» Task brief:
Take the records below and retype them line by line, from the first line through the one containing "92.763 | 0 | minus |"; stop there.

[Records from a data source]
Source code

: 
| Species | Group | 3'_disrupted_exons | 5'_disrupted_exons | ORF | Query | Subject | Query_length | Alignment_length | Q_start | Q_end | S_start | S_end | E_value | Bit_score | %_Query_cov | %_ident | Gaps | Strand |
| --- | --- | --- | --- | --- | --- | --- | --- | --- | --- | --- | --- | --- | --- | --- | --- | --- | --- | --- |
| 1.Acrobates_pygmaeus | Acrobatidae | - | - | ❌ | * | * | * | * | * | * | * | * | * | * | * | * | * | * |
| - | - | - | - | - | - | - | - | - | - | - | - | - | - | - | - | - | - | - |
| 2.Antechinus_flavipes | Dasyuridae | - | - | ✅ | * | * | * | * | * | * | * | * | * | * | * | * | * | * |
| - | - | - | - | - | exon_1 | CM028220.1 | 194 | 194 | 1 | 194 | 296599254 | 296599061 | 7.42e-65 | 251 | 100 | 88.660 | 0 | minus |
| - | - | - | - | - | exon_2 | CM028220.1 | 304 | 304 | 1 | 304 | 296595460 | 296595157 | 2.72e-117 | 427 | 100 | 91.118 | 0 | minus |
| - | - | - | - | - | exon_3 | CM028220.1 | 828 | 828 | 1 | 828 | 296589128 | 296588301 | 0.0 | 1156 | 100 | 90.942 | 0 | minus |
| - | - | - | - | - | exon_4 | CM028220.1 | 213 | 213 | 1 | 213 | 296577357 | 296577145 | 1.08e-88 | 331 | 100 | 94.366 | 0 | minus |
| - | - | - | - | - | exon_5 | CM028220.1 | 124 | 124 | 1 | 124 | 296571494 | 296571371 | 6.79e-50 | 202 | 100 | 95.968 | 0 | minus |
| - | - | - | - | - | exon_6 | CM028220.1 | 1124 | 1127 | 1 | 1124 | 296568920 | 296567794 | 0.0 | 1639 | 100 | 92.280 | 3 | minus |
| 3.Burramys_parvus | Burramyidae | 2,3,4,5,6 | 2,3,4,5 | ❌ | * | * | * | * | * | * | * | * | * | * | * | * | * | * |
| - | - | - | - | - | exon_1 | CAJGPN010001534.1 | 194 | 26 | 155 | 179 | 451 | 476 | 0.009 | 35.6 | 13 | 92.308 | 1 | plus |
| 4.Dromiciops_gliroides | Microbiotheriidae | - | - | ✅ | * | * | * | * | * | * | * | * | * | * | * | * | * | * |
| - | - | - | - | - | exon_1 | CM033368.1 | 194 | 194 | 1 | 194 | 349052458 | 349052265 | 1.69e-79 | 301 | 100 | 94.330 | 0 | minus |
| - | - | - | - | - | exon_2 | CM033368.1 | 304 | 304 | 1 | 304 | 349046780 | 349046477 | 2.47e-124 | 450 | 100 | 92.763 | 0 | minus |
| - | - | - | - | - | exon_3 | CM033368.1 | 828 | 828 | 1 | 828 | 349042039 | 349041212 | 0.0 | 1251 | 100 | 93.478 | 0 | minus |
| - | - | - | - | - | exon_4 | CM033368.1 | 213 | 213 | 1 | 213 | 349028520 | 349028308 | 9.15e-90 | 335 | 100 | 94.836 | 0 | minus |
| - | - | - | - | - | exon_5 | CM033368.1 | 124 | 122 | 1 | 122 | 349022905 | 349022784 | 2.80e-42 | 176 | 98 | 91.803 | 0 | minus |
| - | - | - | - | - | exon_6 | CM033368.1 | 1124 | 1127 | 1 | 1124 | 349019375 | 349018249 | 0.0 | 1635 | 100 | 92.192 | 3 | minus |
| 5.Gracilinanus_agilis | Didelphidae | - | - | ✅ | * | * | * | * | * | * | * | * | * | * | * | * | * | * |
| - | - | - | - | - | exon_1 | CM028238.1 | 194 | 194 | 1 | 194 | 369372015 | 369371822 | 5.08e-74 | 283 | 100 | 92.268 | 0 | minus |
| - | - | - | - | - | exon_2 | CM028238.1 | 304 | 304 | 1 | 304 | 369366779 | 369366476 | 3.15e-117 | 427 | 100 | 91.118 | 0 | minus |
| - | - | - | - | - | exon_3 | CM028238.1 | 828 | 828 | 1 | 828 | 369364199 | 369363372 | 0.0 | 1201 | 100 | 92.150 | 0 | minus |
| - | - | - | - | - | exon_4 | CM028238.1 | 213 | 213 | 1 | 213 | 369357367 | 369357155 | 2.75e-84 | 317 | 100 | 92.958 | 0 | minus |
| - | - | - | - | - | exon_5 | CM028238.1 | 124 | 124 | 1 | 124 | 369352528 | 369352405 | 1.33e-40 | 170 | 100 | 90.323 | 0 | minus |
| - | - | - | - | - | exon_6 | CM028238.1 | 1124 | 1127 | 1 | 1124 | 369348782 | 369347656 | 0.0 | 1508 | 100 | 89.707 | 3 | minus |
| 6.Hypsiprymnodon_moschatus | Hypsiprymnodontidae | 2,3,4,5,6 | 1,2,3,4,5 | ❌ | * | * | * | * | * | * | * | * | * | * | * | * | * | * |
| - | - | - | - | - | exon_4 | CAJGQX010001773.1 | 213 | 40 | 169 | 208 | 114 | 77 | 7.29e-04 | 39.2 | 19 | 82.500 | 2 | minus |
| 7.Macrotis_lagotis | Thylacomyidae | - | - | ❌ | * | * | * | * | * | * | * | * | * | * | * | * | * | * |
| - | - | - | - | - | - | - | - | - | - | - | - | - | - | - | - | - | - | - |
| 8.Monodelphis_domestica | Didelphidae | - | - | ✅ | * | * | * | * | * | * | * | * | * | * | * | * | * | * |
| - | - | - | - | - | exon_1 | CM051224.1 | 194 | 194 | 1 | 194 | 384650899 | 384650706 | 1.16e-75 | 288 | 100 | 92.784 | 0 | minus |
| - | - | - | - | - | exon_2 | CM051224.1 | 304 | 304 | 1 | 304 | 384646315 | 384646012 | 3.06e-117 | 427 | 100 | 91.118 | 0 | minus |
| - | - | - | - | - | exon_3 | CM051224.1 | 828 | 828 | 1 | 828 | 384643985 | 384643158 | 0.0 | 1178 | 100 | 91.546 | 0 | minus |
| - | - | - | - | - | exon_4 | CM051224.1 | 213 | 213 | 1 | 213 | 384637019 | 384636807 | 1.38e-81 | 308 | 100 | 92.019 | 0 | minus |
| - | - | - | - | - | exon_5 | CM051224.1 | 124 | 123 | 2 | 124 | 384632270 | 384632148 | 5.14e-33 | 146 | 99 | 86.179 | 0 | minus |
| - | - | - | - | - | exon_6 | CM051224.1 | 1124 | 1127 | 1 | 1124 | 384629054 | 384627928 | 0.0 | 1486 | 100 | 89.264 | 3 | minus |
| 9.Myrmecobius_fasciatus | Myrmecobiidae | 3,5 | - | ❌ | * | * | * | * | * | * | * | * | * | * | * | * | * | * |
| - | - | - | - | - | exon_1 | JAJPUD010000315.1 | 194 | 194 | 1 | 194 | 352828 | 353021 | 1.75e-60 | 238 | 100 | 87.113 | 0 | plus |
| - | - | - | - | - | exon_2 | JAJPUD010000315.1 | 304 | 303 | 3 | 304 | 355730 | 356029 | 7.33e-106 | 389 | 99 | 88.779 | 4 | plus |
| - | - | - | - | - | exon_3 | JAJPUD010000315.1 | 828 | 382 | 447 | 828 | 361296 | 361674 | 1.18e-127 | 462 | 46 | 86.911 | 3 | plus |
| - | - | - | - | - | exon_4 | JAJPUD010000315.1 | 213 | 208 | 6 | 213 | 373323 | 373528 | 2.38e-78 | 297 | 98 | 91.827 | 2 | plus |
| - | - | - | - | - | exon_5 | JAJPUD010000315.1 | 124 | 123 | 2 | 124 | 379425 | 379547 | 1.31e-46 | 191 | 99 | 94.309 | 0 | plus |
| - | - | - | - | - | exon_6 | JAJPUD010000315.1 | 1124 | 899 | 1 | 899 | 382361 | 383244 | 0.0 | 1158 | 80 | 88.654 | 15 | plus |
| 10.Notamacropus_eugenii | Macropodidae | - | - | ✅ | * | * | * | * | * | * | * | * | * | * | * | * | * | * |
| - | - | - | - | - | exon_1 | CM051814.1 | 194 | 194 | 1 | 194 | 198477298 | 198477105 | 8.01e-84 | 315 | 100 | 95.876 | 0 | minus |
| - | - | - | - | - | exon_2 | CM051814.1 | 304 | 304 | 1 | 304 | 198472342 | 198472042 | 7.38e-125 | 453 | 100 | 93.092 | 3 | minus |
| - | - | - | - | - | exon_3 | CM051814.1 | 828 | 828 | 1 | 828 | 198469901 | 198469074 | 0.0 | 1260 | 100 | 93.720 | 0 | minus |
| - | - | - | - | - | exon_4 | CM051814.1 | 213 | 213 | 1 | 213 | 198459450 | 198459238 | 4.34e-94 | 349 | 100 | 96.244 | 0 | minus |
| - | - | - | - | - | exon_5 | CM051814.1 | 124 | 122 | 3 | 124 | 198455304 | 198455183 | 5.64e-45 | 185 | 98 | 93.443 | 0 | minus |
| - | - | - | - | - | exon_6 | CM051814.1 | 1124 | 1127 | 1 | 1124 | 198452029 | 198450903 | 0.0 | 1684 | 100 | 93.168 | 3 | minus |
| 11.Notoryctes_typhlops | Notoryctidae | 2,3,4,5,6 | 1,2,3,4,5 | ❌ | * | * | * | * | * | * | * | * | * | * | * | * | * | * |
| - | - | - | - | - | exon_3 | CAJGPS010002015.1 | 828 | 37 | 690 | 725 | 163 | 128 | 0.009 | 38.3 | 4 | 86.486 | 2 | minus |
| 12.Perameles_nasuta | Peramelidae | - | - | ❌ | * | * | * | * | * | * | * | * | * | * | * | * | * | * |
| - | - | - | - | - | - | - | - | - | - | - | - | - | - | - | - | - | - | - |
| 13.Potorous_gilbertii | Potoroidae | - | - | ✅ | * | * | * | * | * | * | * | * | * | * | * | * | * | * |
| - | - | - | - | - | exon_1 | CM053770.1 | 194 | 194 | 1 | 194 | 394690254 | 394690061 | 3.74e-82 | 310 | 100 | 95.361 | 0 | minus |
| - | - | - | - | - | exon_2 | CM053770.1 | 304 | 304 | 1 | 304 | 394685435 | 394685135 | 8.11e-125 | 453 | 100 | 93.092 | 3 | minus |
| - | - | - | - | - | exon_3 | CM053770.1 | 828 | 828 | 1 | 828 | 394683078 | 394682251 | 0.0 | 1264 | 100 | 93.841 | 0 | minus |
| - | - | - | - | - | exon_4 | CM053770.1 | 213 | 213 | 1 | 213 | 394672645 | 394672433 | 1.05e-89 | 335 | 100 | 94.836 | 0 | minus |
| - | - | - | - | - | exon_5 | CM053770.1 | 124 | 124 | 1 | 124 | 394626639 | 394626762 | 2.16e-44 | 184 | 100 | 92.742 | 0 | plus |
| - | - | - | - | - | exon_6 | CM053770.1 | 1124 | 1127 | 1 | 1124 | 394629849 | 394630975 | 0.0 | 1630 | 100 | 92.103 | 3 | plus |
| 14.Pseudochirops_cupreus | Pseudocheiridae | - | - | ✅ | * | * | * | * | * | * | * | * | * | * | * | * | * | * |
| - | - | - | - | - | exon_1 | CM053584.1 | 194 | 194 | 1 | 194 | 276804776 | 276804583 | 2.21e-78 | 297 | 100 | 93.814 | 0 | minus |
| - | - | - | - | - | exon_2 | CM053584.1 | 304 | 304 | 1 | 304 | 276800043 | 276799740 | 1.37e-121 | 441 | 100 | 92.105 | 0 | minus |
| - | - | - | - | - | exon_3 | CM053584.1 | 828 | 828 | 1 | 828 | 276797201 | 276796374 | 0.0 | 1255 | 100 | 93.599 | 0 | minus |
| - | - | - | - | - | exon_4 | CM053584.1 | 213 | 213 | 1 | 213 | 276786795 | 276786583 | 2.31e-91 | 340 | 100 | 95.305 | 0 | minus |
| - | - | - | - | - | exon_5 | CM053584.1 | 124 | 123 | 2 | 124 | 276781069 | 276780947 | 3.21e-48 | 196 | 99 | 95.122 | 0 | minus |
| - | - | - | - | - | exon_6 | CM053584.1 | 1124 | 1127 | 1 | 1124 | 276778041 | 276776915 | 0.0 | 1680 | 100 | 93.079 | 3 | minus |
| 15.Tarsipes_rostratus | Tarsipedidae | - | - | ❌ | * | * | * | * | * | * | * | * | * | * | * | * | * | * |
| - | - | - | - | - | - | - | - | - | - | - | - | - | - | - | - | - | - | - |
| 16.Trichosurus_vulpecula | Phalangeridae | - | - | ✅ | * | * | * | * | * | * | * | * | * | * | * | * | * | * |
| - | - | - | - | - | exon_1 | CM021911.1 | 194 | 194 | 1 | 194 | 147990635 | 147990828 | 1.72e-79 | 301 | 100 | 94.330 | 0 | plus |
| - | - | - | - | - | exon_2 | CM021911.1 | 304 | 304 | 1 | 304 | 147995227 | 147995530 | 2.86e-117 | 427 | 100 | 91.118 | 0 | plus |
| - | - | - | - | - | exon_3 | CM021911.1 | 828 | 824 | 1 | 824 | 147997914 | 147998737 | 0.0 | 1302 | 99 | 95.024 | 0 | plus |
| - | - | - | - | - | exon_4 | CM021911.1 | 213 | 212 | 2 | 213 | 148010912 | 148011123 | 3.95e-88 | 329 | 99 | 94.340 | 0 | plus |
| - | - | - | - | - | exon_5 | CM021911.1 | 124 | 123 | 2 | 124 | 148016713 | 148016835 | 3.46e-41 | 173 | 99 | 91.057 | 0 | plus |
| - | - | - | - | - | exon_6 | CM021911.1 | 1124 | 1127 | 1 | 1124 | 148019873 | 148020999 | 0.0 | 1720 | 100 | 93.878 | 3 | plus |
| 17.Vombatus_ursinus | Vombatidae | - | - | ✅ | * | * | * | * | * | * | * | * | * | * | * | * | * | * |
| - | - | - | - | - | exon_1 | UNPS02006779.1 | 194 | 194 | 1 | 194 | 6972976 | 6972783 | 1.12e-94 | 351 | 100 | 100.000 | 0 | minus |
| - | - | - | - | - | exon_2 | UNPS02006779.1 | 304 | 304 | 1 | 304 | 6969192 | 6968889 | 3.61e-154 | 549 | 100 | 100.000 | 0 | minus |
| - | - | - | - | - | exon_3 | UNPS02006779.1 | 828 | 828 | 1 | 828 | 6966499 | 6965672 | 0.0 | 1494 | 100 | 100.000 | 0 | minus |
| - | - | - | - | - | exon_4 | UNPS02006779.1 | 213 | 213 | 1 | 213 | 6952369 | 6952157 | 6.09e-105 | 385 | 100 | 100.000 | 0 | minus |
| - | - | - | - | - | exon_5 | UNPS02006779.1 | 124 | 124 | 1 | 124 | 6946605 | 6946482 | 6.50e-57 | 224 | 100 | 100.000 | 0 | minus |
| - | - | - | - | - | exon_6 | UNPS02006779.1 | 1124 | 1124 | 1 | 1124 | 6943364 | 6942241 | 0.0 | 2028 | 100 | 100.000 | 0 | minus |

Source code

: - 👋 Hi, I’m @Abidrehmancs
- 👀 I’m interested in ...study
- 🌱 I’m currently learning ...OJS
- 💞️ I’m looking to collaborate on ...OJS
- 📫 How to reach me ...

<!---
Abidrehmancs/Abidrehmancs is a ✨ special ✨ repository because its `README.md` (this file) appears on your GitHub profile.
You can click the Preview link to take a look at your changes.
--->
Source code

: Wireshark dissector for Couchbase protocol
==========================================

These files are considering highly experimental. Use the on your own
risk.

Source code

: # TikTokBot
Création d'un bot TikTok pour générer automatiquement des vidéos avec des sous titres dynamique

» Finished task:
Source code

: 
| Species | Group | 3'_disrupted_exons | 5'_disrupted_exons | ORF | Query | Subject | Query_length | Alignment_length | Q_start | Q_end | S_start | S_end | E_value | Bit_score | %_Query_cov | %_ident | Gaps | Strand |
| --- | --- | --- | --- | --- | --- | --- | --- | --- | --- | --- | --- | --- | --- | --- | --- | --- | --- | --- |
| 1.Acrobates_pygmaeus | Acrobatidae | - | - | ❌ | * | * | * | * | * | * | * | * | * | * | * | * | * | * |
| - | - | - | - | - | - | - | - | - | - | - | - | - | - | - | - | - | - | - |
| 2.Antechinus_flavipes | Dasyuridae | - | - | ✅ | * | * | * | * | * | * | * | * | * | * | * | * | * | * |
| - | - | - | - | - | exon_1 | CM028220.1 | 194 | 194 | 1 | 194 | 296599254 | 296599061 | 7.42e-65 | 251 | 100 | 88.660 | 0 | minus |
| - | - | - | - | - | exon_2 | CM028220.1 | 304 | 304 | 1 | 304 | 296595460 | 296595157 | 2.72e-117 | 427 | 100 | 91.118 | 0 | minus |
| - | - | - | - | - | exon_3 | CM028220.1 | 828 | 828 | 1 | 828 | 296589128 | 296588301 | 0.0 | 1156 | 100 | 90.942 | 0 | minus |
| - | - | - | - | - | exon_4 | CM028220.1 | 213 | 213 | 1 | 213 | 296577357 | 296577145 | 1.08e-88 | 331 | 100 | 94.366 | 0 | minus |
| - | - | - | - | - | exon_5 | CM028220.1 | 124 | 124 | 1 | 124 | 296571494 | 296571371 | 6.79e-50 | 202 | 100 | 95.968 | 0 | minus |
| - | - | - | - | - | exon_6 | CM028220.1 | 1124 | 1127 | 1 | 1124 | 296568920 | 296567794 | 0.0 | 1639 | 100 | 92.280 | 3 | minus |
| 3.Burramys_parvus | Burramyidae | 2,3,4,5,6 | 2,3,4,5 | ❌ | * | * | * | * | * | * | * | * | * | * | * | * | * | * |
| - | - | - | - | - | exon_1 | CAJGPN010001534.1 | 194 | 26 | 155 | 179 | 451 | 476 | 0.009 | 35.6 | 13 | 92.308 | 1 | plus |
| 4.Dromiciops_gliroides | Microbiotheriidae | - | - | ✅ | * | * | * | * | * | * | * | * | * | * | * | * | * | * |
| - | - | - | - | - | exon_1 | CM033368.1 | 194 | 194 | 1 | 194 | 349052458 | 349052265 | 1.69e-79 | 301 | 100 | 94.330 | 0 | minus |
| - | - | - | - | - | exon_2 | CM033368.1 | 304 | 304 | 1 | 304 | 349046780 | 349046477 | 2.47e-124 | 450 | 100 | 92.763 | 0 | minus |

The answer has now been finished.